THE date of the founding of the Abbey of Cwmhir has been wobbling about since the Dutch Cistercian historian Abbot Gaspar Jongelinus stated in 1543 that it was founded in 1143. This week Albert Ward, treasurer of the Abbeycwmhir Heritage Trust fixed the date at 1176 by re-erecting the recently refurbished footpath noticeboard with the date changed to 1176.

Albert did an excellent job refurbishing it and waterproofing it himself in his own workshop after the board had suffered from severe weathering. The date 1176 is also confirmed by Cadw in the Exhibition Room at the entrance to the ruins of Cwmhir Abbey owned by Mel Hamer of Home Farm.

Most recent historians agree since the discovery by Rev Dr David Williams of another Cistercian historian Angelo Manrique from Spain who wrote in his four-volume Cisterciensis Seu Verius Ecclesiastici Annales a Condito Cistercio, published in Lyons, France 1642-1659, that it was founded in both 1143 and 1176!

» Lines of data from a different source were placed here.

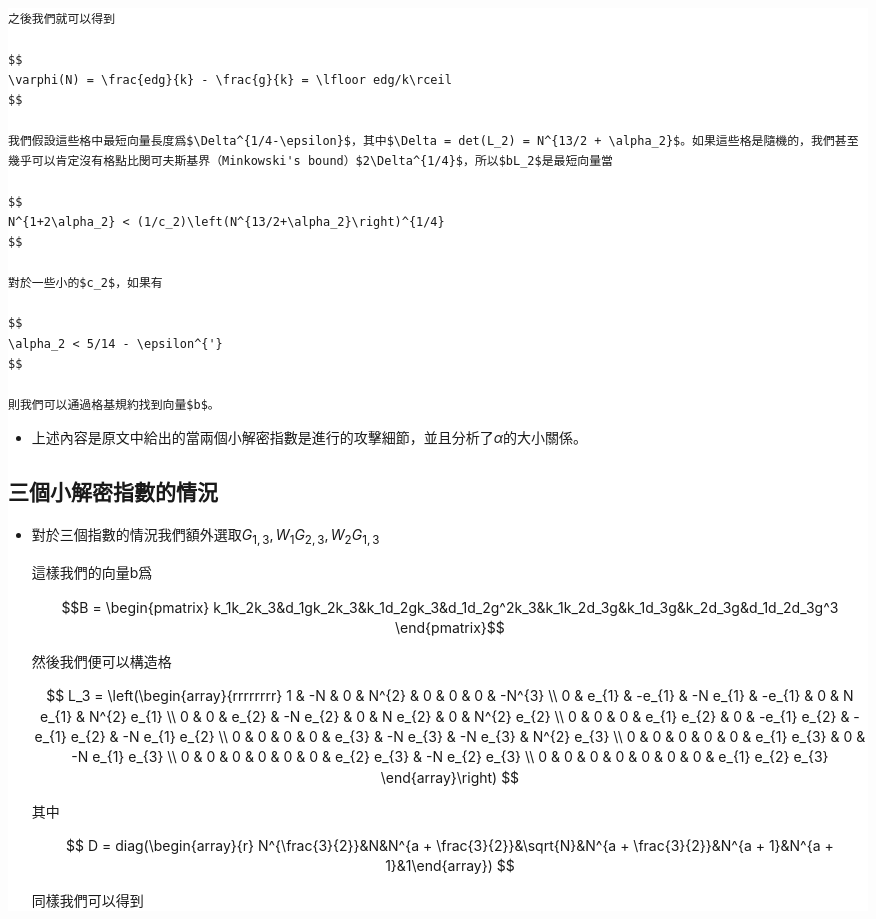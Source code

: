     之後我們就可以得到

    $$
    \varphi(N) = \frac{edg}{k} - \frac{g}{k} = \lfloor edg/k\rceil
    $$

    我們假設這些格中最短向量長度爲$\Delta^{1/4-\epsilon}$，其中$\Delta = det(L_2) = N^{13/2 + \alpha_2}$。如果這些格是隨機的，我們甚至幾乎可以肯定沒有格點比閔可夫斯基界（Minkowski's bound）$2\Delta^{1/4}$，所以$bL_2$是最短向量當

    $$
    N^{1+2\alpha_2} < (1/c_2)\left(N^{13/2+\alpha_2}\right)^{1/4}
    $$

    對於一些小的$c_2$，如果有

    $$
    \alpha_2 < 5/14 - \epsilon^{'}
    $$

    則我們可以通過格基規約找到向量$b$。

* 上述內容是原文中給出的當兩個小解密指數是進行的攻擊細節，並且分析了$\alpha$的大小關係。

## 三個小解密指數的情況

* 對於三個指數的情況我們額外選取$G_{1, 3}, W_1G_{2, 3}, W_2G_{1,3}$

    這樣我們的向量b爲
    
    $$B = \begin{pmatrix}
        k_1k_2k_3&d_1gk_2k_3&k_1d_2gk_3&d_1d_2g^2k_3&k_1k_2d_3g&k_1d_3g&k_2d_3g&d_1d_2d_3g^3
    \end{pmatrix}$$

    然後我們便可以構造格

    $$
    L_3 = \left(\begin{array}{rrrrrrrr}
            1 & -N & 0 & N^{2} & 0 & 0 & 0 & -N^{3} \\
            0 & e_{1} & -e_{1} & -N e_{1} & -e_{1} & 0 & N e_{1} & N^{2} e_{1} \\
            0 & 0 & e_{2} & -N e_{2} & 0 & N e_{2} & 0 & N^{2} e_{2} \\
            0 & 0 & 0 & e_{1} e_{2} & 0 & -e_{1} e_{2} & -e_{1} e_{2} & -N e_{1} e_{2} \\
            0 & 0 & 0 & 0 & e_{3} & -N e_{3} & -N e_{3} & N^{2} e_{3} \\
            0 & 0 & 0 & 0 & 0 & e_{1} e_{3} & 0 & -N e_{1} e_{3} \\
            0 & 0 & 0 & 0 & 0 & 0 & e_{2} e_{3} & -N e_{2} e_{3} \\
            0 & 0 & 0 & 0 & 0 & 0 & 0 & e_{1} e_{2} e_{3}
            \end{array}\right)
    $$

    其中

    $$
    D = diag(\begin{array}{r}
        N^{\frac{3}{2}}&N&N^{a + \frac{3}{2}}&\sqrt{N}&N^{a + \frac{3}{2}}&N^{a + 1}&N^{a + 1}&1\end{array})
    $$

    同樣我們可以得到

The choice of 1176, which Albert and the Abbeycwmhir Heritage Trust have plumped for, is based on various historical circumstances: Cwmhir’s Mother House of Whitland had only just been founded in 1140, but at Little Trefgarn and not at Whitland itself where it moved in 1155, so it would have been hardly ready to create a daughter house; although the father of Cwmhir’s founder Cadwallon ap Madog died in 1140, Cadwallon’s elder brother Meredudd was still alive until 1146 and ruling Maelienydd, the Cantref in which Abbeycwmhir is situated and was until recently the Rural Deanery of the Church of Wales.

Another reason that the earlier date is unlikely is because the area was unstable due to the incursion of the Mortimers from Wigmore; also most of the other daughter houses of Whitland were founded later – Strata Florida in 1164, Strata Marcella in 1170, Aberconway in 1186, Valle Crusis in 1201. Abbeycwmhir in 1176 fits into this pattern.

Nevertheless there are many ancient documents mentioning 1143, including a copy of the contemporary Chronicle of the Abbey of St Werbourg in Chester made for Gruffydd ap Llywellyn, father of Llywellyn ap Gruffydd the last Welsh Prince of Wales, who lived just a century after the founding. So with the debate as yet still fully decided it’s possible that one day Albert may have to get his chisel out again!